The prototype system is part of a nonpublic site built for intelligence agencies by Raytheon BBN in Cambridge, Massachusetts, and scheduled for delivery to the government later this year. It gathers information from 40 news websites written in English, Chinese, and Arabic, and eventually it will cover hundreds of news sites in all major languages. Ultimately the system will be linked with an existing TV broadcast monitoring network.
On the new site, if you search for information on the Nigerian jihadist movement Boko Haram, you get this entirely computer-generated summary: “Founded by Mohammed Yusuf in 2002, Boko Haram is led by Ibrahim Abubakar Shekau. (Former leaders include Mohammed Yusuf.) It has headquarters in Maiduguri. It has been described as ‘a new radical fundamentalist sect,’ ‘the main anchor for mayhem in the state,’ ‘a fractured sect with no clear structure,’ and ‘the misguided extremist sect.’ “
To be sure, Wikipedia’s Boko Haram entry is clearer. But the BBN system captures everything that appears on news sites—not just on topics people chose to write Wikipedia pages about—and constantly and automatically adds information, says Sean Colbath, a senior scientist at BBN Technologies who demonstrated the technology. “I could go and read 200 articles to learn about Bashar Al-Assad (the Syrian dictator). But I’d like to have a machine tell me about it,” says Colbath. (The system, by the way, picks up the fact that the brutal Al-Assad is also a licensed ophthalmologist.)

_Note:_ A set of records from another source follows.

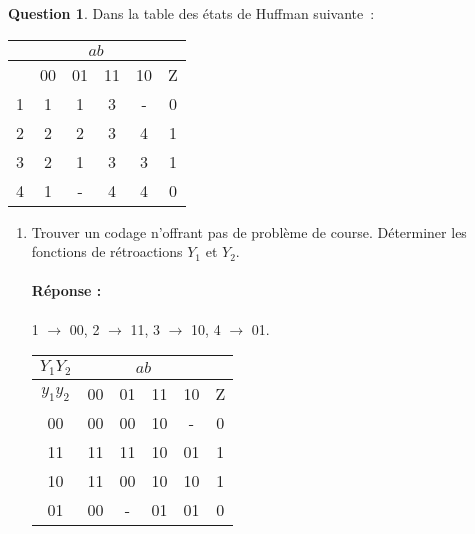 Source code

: \documentclass[11pt,a4paper]{article}
\theoremstyle{definition}%
\newtheorem{Q}{Question}[] %
\newcommand{\reponse}[1]{%
	\ifthenelse {\boolean{corrige}} {\paragraph{Réponse :} \color{darkblue}   #1\color{black}} {}
 }
\begin{document}





\begin{Q}
Dans la table des états de Huffman suivante~:
\begin{center}
	\begin{tabular}{|c|c|c|c|c|c|}\hline
	& \multicolumn{4}{c|}{$ab$} & \\ \hline
	  & 00 & 01 & 11 & 10 & Z \\ \hline
	1 & 1 & 1 & 3 & - & 0 \\ \hline
	2 & 2 & 2 & 3 & 4 & 1 \\ \hline
	3 & 2 & 1 & 3 & 3 & 1 \\ \hline
	4 & 1 & - & 4 & 4 & 0 \\ \hline
	\end{tabular}
\end{center}
\begin{enumerate}
	\item Trouver un codage n'offrant pas de problème de course.
	Déterminer les fonctions de rétroactions $Y_1$ et $Y_2$.
	\reponse{
		1 $\rightarrow$ 00, 2 $\rightarrow$ 11, 3 $\rightarrow$ 10, 4 $\rightarrow$ 01.
		\begin{center}
			\begin{tabular}{|c|c|c|c|c|c|}\hline
			$Y_1Y_2$ & \multicolumn{4}{c|}{$ab$} & \\ \hline
			$y_1y_2$ & 00 & 01 & 11 & 10 & Z \\ \hline
			00       & 00 & 00 & 10 & -  & 0 \\ \hline
			11       & 11 & 11 & 10 & 01 & 1 \\ \hline
			10       & 11 & 00 & 10 & 10 & 1 \\ \hline
			01       & 00 & -  & 01 & 01 & 0 \\ \hline
			\end{tabular}
		\end{center}

}
\end{enumerate}
\end{Q}
\end{document}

It starts by detecting an “entity”—a name or an organization, such as Boko Haram, accounting for a variety of spellings. Then it identifies other entities (events and people) that are connected to it, along with statements made by and about the subject. “It’s automatically extracting relationships between entities,” Colbath says. “Here the machine has learned, by being given examples, how to put these relationships together and fill in those slots for you.”

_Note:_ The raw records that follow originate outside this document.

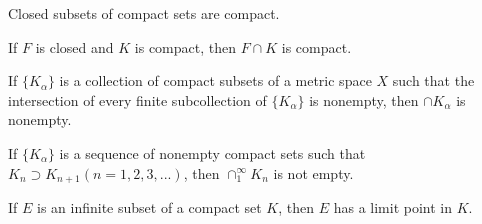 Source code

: \begin{thm}\label{thm:2.35 compact-close}
    Closed subsets of compact sets are compact.
\end{thm}



\begin{myCorollary}
    If $F$ is closed and $K$ is compact, then $F \cap K$ is compact.
\end{myCorollary}



\begin{thm}
    \label{thm:2.36}
    If $\{K_\alpha\}$ is a collection of compact subsets of a metric space $X$ such that the intersection of every finite subcollection of $\{K_\alpha\}$ is nonempty, then $\cap K_\alpha$ is nonempty.    
\end{thm}


\begin{myCorollary}
    If $\{K_\alpha\}$ is a sequence of nonempty compact sets such that $K_n \supset K_{n+1} (n=1,2,3,...)$, then $\cap_1^\infty K_n$ is not empty.
\end{myCorollary}

\begin{thm}
    \label{thm:2.37}
    If $E$ is an infinite subset of a compact set $K$, then $E$ has a limit point in $K$.
\end{thm}


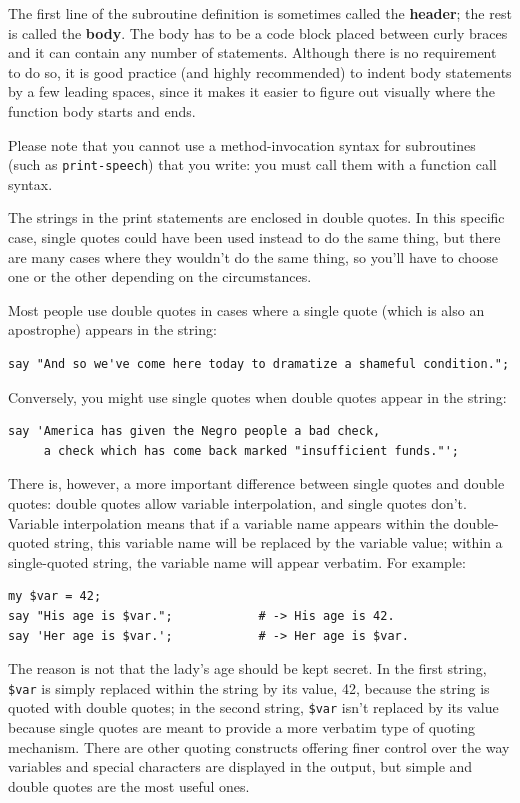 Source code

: The first line of the subroutine definition is sometimes called 
the {\bf header}; the rest is called the {\bf body}.  The body 
has to be a code block placed between curly braces and it can contain
any number of statements. Although there is no requirement to do 
so, it is good practice (and highly recommended) to indent body 
statements by a few leading spaces, since it makes it easier to 
figure out visually where the function body starts and ends.


Please note that you cannot use a method-invocation syntax 
for subroutines (such as \verb"print-speech") that you write: 
you must call them with a function call syntax.

The strings in the print statements are enclosed in double
quotes.  In this specific case, single quotes could have been 
used instead to do the same thing, but there are many cases 
where they wouldn't do the same thing, so you'll have to 
choose one or the other depending on the circumstances.


Most people use double quotes in cases where a single 
quote (which is also an apostrophe) appears in the string:
\begin{verbatim}
say "And so we've come here today to dramatize a shameful condition.";
\end{verbatim}
%
Conversely, you might use single quotes when double quotes 
appear in the string:
\begin{verbatim}
say 'America has given the Negro people a bad check, 
     a check which has come back marked "insufficient funds."';
\end{verbatim}
%
There is, however, a more important difference between single quotes 
and double quotes: double quotes allow variable interpolation, and 
single quotes don't.  Variable interpolation means that if a 
variable name appears within the double-quoted string, this 
variable name will be replaced by the variable value; within a 
single-quoted string, the variable name will appear verbatim. 
For example:
%
\begin{verbatim}
my $var = 42;
say "His age is $var.";            # -> His age is 42.
say 'Her age is $var.';            # -> Her age is $var.
\end{verbatim}
%
The reason is not that the lady's age should be kept secret. 
In the first string, \verb'$var' is simply replaced within the 
string by its value, 42, because the string is quoted with double 
quotes; in the second string, \verb'$var' isn't replaced by 
its value because single 
quotes are meant to provide a more verbatim type of quoting 
mechanism. There are other quoting constructs offering finer 
control over the way variables and special characters are 
displayed in the output, but simple and double quotes are the most 
useful ones.

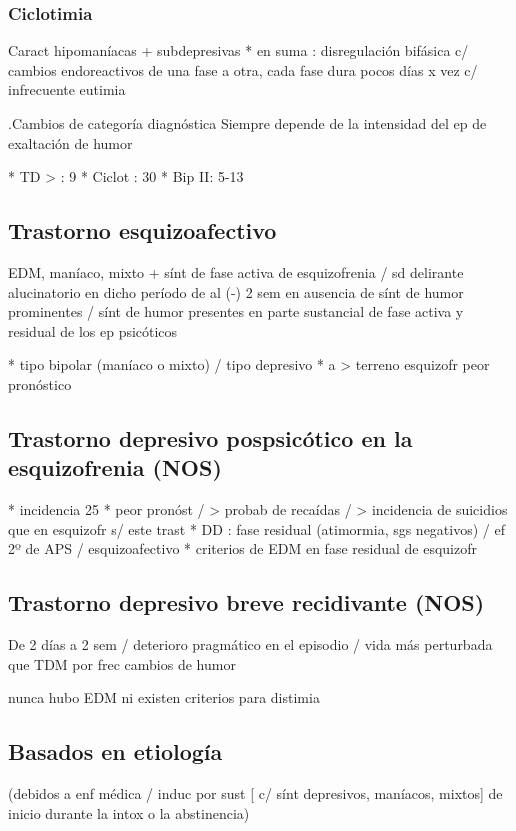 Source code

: \documentclass{scrbook}
\begin{document}
\subsubsection*{Ciclotimia}
Caract hipomaníacas + subdepresivas
* en suma : disregulación bifásica c/ cambios endoreactivos de una fase a otra, cada fase dura pocos días x vez c/ infrecuente eutimia

.Cambios de categoría diagnóstica
Siempre depende de la intensidad del ep de exaltación de humor

* TD > : 9%
* Ciclot : 30%
* Bip II: 5-13%

\subsection*{Trastorno esquizoafectivo}
EDM, maníaco, mixto + sínt de fase activa de esquizofrenia / sd delirante alucinatorio en dicho período de al (-) 2 sem en ausencia de sínt de humor prominentes / sínt de humor presentes en parte sustancial de fase activa y residual de los ep psicóticos

* tipo bipolar (maníaco o mixto) / tipo depresivo
* a > terreno esquizofr peor pronóstico

\subsection*{Trastorno depresivo pospsicótico en la esquizofrenia (NOS)}
* incidencia 25%
* peor pronóst / > probab de recaídas / > incidencia de suicidios que en esquizofr s/ este trast
* DD : fase residual (atimormia, sgs negativos) / ef 2º de APS / esquizoafectivo
* criterios de EDM en fase residual de esquizofr
\subsection*{Trastorno depresivo breve recidivante (NOS)}
De 2 días a 2 sem / deterioro pragmático en el episodio / vida más perturbada que TDM por frec cambios de humor

nunca hubo EDM ni existen criterios para distimia

\subsection*{Basados en etiología}

(debidos a enf médica / induc por sust [ c/ sínt depresivos, maníacos, mixtos] de inicio durante la intox o la abstinencia)
\end{document}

The Boko Haram page goes on to list associated organizations and statements by and about the group. Clicking on any of them takes you back to original news sources, many of them translations of articles originally published in Arabic by sites such as Al Sharq in Qatar and Al Balad in Lebanon.
The BBN project is the fruit of the Defense Advanced Research Projects Agency’s latest effort to build machines that read as humans do, a decades-old problem that has been the focus of increasing research in recent years. Under DARPA’s research program, prototypes have been built by SRI International and IBM as well as Raytheon BBN.

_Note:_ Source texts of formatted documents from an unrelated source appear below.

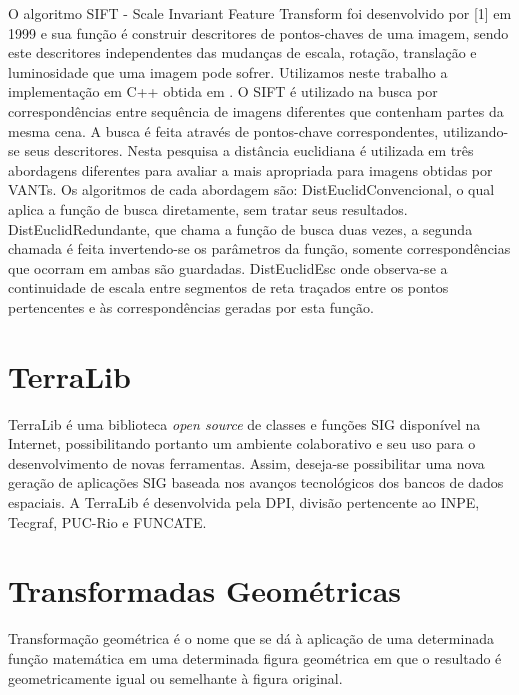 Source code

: \documentclass[9pt, a4paper, nofonttune, journal]{IEEEtran}
\begin{document}
O algoritmo SIFT - Scale Invariant Feature Transform foi desenvolvido por [1] em 1999 e sua função é construir descritores de pontos-chaves de uma imagem,
 sendo este descritores independentes das mudanças de escala, rotação, translação e luminosidade que uma imagem pode sofrer.
Utilizamos neste trabalho a implementação em C++ obtida em \cite{Vedaldi}.
O SIFT é utilizado na busca por correspondências entre sequência de imagens diferentes que contenham partes da mesma cena. 
A busca é feita através de pontos-chave correspondentes, utilizando-se seus descritores. 
Nesta pesquisa a distância euclidiana é utilizada em três abordagens diferentes para avaliar a mais apropriada para imagens obtidas por VANTs. 
Os algoritmos de cada abordagem são: DistEuclidConvencional, o qual aplica a função de busca diretamente, sem tratar seus resultados. 
DistEuclidRedundante, que chama a função de busca duas vezes, a segunda chamada é feita invertendo-se os parâmetros da função, 
somente correspondências que ocorram em ambas são guardadas. 
DistEuclidEsc onde observa-se a continuidade de escala entre segmentos de reta traçados entre os pontos pertencentes e às correspondências geradas 
por esta função.


\clearpage

\section{TerraLib}
\PARstart TerraLib é uma biblioteca \textit{open source} de classes e funções SIG disponível na Internet, possibilitando portanto um ambiente colaborativo e seu uso
para o desenvolvimento de novas ferramentas. Assim, deseja-se possibilitar uma nova geração de aplicações SIG baseada nos avanços tecnológicos dos bancos de dados espaciais.
A TerraLib é desenvolvida pela DPI, divisão pertencente ao INPE, Tecgraf, PUC-Rio e FUNCATE.\cite{Terralib1}


\section{Transformadas Geométricas}
\PARstart Transformação geométrica é o nome que se dá à aplicação de uma determinada função matemática em uma determinada figura geométrica 
em que o resultado é geometricamente igual ou semelhante à figura original.
\end{document}
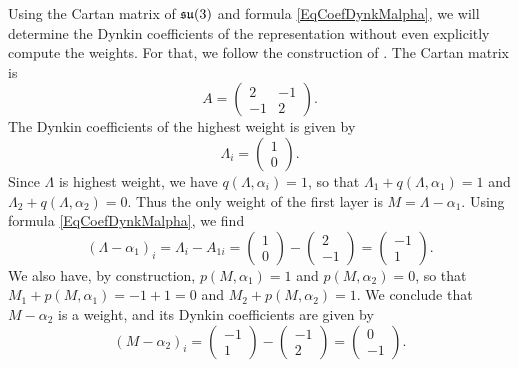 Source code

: Using the Cartan matrix of $\operatorname{\mathfrak{su}}(3)$ and formula \eqref{EqCoefDynkMalpha}, we will determine the Dynkin coefficients of the representation 
%
 without even explicitly compute the weights. For that, we follow the construction of \cite{rncahn}. The Cartan matrix is
\begin{equation}
	A=
	\begin{pmatrix}
		2	&	-1	\\ 
		-1	&	2	
	\end{pmatrix}.
\end{equation}
The Dynkin coefficients of the highest weight is given by
\begin{equation}
	\Lambda_i=
	\begin{pmatrix}
		1	\\ 
		0	
	\end{pmatrix}.
\end{equation}
Since $\Lambda$ is highest weight, we have $q(\Lambda,\alpha_i)=1$, so that $\Lambda_1+q(\Lambda,\alpha_1)=1$ and $\Lambda_2+q(\Lambda,\alpha_2)=0$. Thus the only weight of the first layer is $M=\Lambda-\alpha_1$.
Using formula \eqref{EqCoefDynkMalpha}, we find
\begin{equation}
	(\Lambda-\alpha_1)_i=\Lambda_i-A_{1i}=
	\begin{pmatrix}
		1	\\ 
		0	
	\end{pmatrix}-
	\begin{pmatrix}
		2	\\ 
		-1	
	\end{pmatrix}=
	\begin{pmatrix}
		-1	\\ 
		1	
	\end{pmatrix}.
\end{equation}
We also have, by construction, $p(M,\alpha_1)=1$ and $p(M,\alpha_2)=0$, so that $M_1+p(M,\alpha_1)=-1+1=0$ and $M_2+p(M,\alpha_2)=1$. We conclude that $M-\alpha_2$ is a weight, and its Dynkin coefficients are given by
\begin{equation}
	(M-\alpha_2)_i=
	\begin{pmatrix}
		-1	\\ 
		1	
	\end{pmatrix}-
	\begin{pmatrix}
		-1	\\ 
		2	
	\end{pmatrix}=
	\begin{pmatrix}
		0	\\ 
		-1	
	\end{pmatrix}.
\end{equation}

Bonnie Dorr, DARPA’s program manager for the project, says the technology incorporates recent improvements in machine reading, enabling it to do a better job of understanding when the same underlying event is described in multiple ways—such as “Joe is married to Sue” and “Sue is Joe’s spouse”—and to determine the sentiment implied in phrases like “really awesome.”
Automatically summarizing text is notoriously tricky given the difficulty of detecting humor, sarcasm, obviously incorrect information, idioms, and variant spellings and syntax, not to mention the problems involved in interpreting and translating information sources in different languages.